Dave is careful in his analysis of these things and avoids any simplistic assumption of direct causation between hate propaganda and individual acts of violence. But he's also good at cutting through the rightwing excuse-making that conflates legal responsibility for individual acts with moral responsibility for rhetoric promoting violence and encouraging irrational fears.

Dave includes a video clip of Congresswoman Giffords from last March talking about violent rhetoric and vandalism directed against her, a recording that takes on particular poignancy now. I would point out what is now a bitter irony, though, that she frames her criticism of extreme rhetoric as coming from "both sides", even though what she's talking about there is rightwing extremism. And the guy who allegedly tried to assassinate her on Saturday was also influenced in some significant part for far-right political hate propaganda.
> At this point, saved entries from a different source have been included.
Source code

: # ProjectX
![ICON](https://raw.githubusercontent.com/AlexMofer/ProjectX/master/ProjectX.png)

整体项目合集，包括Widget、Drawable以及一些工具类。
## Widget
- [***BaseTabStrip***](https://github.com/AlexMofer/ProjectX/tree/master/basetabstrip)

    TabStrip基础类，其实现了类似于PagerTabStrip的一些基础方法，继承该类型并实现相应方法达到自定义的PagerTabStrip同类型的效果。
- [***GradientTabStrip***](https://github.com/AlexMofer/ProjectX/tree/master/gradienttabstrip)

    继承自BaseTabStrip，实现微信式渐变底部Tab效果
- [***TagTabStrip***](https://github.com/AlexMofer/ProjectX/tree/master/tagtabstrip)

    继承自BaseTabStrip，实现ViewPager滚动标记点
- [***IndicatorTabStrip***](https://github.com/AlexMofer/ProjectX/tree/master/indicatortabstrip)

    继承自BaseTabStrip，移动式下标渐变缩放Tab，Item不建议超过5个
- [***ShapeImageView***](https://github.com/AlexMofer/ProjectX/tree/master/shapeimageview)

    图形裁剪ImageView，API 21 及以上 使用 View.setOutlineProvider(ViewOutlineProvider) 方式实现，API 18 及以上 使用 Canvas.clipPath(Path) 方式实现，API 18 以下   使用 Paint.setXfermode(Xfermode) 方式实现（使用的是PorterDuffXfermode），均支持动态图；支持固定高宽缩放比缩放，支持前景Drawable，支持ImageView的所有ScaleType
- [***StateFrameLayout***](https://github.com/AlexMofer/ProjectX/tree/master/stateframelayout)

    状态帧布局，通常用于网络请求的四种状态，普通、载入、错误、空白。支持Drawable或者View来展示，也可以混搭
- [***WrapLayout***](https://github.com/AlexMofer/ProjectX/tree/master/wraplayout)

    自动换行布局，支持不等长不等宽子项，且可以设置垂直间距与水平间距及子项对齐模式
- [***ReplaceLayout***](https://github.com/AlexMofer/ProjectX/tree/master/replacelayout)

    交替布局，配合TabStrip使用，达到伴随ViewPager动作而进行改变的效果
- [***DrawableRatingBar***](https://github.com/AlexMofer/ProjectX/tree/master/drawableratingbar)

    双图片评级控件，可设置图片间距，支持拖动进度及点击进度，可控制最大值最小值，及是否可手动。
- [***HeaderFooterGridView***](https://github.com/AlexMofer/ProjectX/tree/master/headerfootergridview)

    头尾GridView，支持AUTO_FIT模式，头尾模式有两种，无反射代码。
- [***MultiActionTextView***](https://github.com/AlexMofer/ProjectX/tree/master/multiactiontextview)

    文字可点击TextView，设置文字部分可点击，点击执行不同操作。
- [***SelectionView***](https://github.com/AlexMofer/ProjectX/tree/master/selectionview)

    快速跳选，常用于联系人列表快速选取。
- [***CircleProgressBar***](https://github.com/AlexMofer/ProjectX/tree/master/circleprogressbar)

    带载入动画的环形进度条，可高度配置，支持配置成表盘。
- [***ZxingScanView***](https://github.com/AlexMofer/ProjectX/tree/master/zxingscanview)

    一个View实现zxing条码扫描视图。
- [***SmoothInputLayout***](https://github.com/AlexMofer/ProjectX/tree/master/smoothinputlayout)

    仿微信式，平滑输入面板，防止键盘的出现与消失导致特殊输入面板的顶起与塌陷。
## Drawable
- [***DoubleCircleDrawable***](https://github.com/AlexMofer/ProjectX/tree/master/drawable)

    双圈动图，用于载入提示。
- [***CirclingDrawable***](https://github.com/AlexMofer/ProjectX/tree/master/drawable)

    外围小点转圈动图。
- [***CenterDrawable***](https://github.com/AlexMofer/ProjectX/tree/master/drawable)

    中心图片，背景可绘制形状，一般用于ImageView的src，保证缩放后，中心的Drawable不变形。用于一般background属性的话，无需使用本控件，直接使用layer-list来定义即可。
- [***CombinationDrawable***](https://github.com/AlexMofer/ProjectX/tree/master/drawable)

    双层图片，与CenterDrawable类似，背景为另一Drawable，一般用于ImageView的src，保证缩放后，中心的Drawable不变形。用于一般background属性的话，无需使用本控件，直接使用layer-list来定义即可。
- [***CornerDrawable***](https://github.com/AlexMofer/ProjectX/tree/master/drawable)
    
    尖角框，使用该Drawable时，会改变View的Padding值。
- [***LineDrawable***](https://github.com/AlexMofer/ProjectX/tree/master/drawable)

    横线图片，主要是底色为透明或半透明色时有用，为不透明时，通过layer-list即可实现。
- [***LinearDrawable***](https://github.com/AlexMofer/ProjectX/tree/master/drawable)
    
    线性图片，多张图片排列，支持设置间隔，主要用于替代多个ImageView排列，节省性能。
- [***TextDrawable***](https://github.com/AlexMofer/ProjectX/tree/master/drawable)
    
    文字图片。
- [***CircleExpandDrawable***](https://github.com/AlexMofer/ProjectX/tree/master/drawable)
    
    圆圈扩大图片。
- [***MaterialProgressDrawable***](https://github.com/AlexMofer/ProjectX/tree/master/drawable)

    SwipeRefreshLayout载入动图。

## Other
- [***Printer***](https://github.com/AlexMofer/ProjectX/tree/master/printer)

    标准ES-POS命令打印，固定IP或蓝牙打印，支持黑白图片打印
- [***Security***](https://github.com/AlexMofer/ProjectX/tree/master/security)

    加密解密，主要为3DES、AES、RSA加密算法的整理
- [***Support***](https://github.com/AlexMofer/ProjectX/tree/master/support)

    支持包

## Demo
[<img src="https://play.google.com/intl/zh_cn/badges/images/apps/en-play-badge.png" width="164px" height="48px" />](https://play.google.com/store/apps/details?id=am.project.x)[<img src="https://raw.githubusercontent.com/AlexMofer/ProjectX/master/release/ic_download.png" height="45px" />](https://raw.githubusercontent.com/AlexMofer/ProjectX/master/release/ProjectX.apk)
You should be careful about drawing conclusions from things like reading lists. For what it's worth, the following is what Loughner gave as his favorite books, apparently on YouTube, according to Robert Anglen and Brennan Smith, Arizona Congresswoman Gabrielle Giffords shot: Suspect posted anti-government messages on YouTube, Arizona Republic 01/08/2011.

He listed his favorite books as "Animal Farm," "Brave New World," "The Wizard of OZ," "Aesop's Fables," "The Odyssey," "Alice's Adventures in Wonderland," "Fahrenheit 451," "Peter Pan," "To Kill A Mockingbird," "We The Living," "Phantom Toll Booth," "One Flew Over the Cuckoo's Nest," "Pulp," "Through The Looking Glass," "The Communist Manifesto," "Siddhartha," "The Old Man and the Sea," "Gulliver's Travels," "Mein Kampf," "The Republic" and "Meno."